Race-Based Trauma 101 is designed to train the community members to recognize trauma and learn accessible practices to address it. Families of those killed by police, organizers against police violence, and survivors of police violence themselves will benefit from this training.

The other training, the Politicized Healing Collective, is a cohort of front-line organizers and community leaders who are working on state and structural violence and who are directly impacted by it. They will be trained to integrate awareness and politicized healing practices into their work to help themselves, their communities, and each other.

Opened in 2017 on the South Side of Chicago, CTJC offers psychological and physical therapies to help those impacted by police brutality.

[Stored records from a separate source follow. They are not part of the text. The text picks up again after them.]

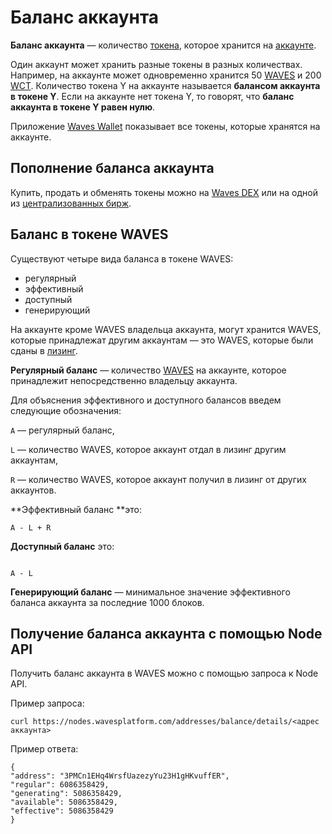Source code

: # Баланс аккаунта

**Баланс аккаунта** — количество [токена](/blockchain/token.md), которое хранится на [аккаунте](/blockchain/account.md).

Один аккаунт может хранить разные токены в разных количествах. Например, на аккаунте может одновременно хранится 50 [WAVES](/blockchain/token/waves.md) и 200 [WCT](/blockchain/token/wct.md). Количество токена Y на аккаунте называется **балансом аккаунта в токене Y**. Если на аккаунте нет токена Y, то говорят, что **баланс аккаунта в токене Y равен нулю**.

Приложение [Waves Wallet](https://wavesplatform.com/technology/wallet) показывает все токены, которые хранятся на аккаунте.

## Пополнение баланса аккаунта

Купить, продать и обменять токены можно на [Waves DEX](/waves-dex/about-waves-dex.md) или на одной из [централизованных бирж](https://coinmarketcap.com/currencies/waves/#markets).

## Баланс в токене WAVES

Существуют четыре вида баланса в токене WAVES:

* регулярный
* эффективный
* доступный
* генерирующий

На аккаунте кроме WAVES владельца аккаунта, могут хранится WAVES, которые принадлежат другим аккаунтам — это WAVES, которые были сданы в [лизинг](/blockchain/leasing.md).

**Регулярный баланс** — количество [WAVES](/blockchain/token/waves.md) на аккаунте, которое принадлежит непосредственно владельцу аккаунта.

Для объяснения эффективного и доступного балансов введем следующие обозначения:

`A` — регулярный баланс,

`L` — количество WAVES, которое аккаунт отдал в лизинг другим аккаунтам,

`R` — количество WAVES, которое аккаунт получил в лизинг от других аккаунтов.

**Эффективный баланс **это:

```
A - L + R
```

**Доступный баланс** это:

```

A - L
```

**Генерирующий баланс** — минимальное значение эффективного баланса аккаунта за последние 1000 блоков.

## Получение баланса аккаунта с помощью Node API

Получить баланс аккаунта в WAVES можно с помощью запроса к Node API.

Пример запроса:

```
curl https://nodes.wavesplatform.com/addresses/balance/details/<адрес аккаунта>
```

Пример ответа:

```
{
"address": "3PMCn1EHq4WrsfUazezyYu23H1gHKvuffER",
"regular": 6086358429,
"generating": 5086358429,
"available": 5086358429,
"effective": 5086358429
}
```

Mark Clements has experienced trauma, having survived torture at the hands of police when he was 16-years-old. He has benefited from every CTJC service-including acupuncture, massage therapy, craniosacral therapy, and trauma counseling. "They could have a program to ride a bike, and I'd get it into that," he says. Each service "gives me the opportunity to see out of a lens that brings some kind of hope."

A report by USA Today says the physical responses of trauma survivors live in the brain. These physical responses, such as increased heart rate or uncontrollable crying, can resurface whenever feelings of danger, uncontrollability or unpredictability are triggered. (1)

Clements reflects on his trauma. "Your body feels like a rock because you carry around invisible weights, and those weights never fall."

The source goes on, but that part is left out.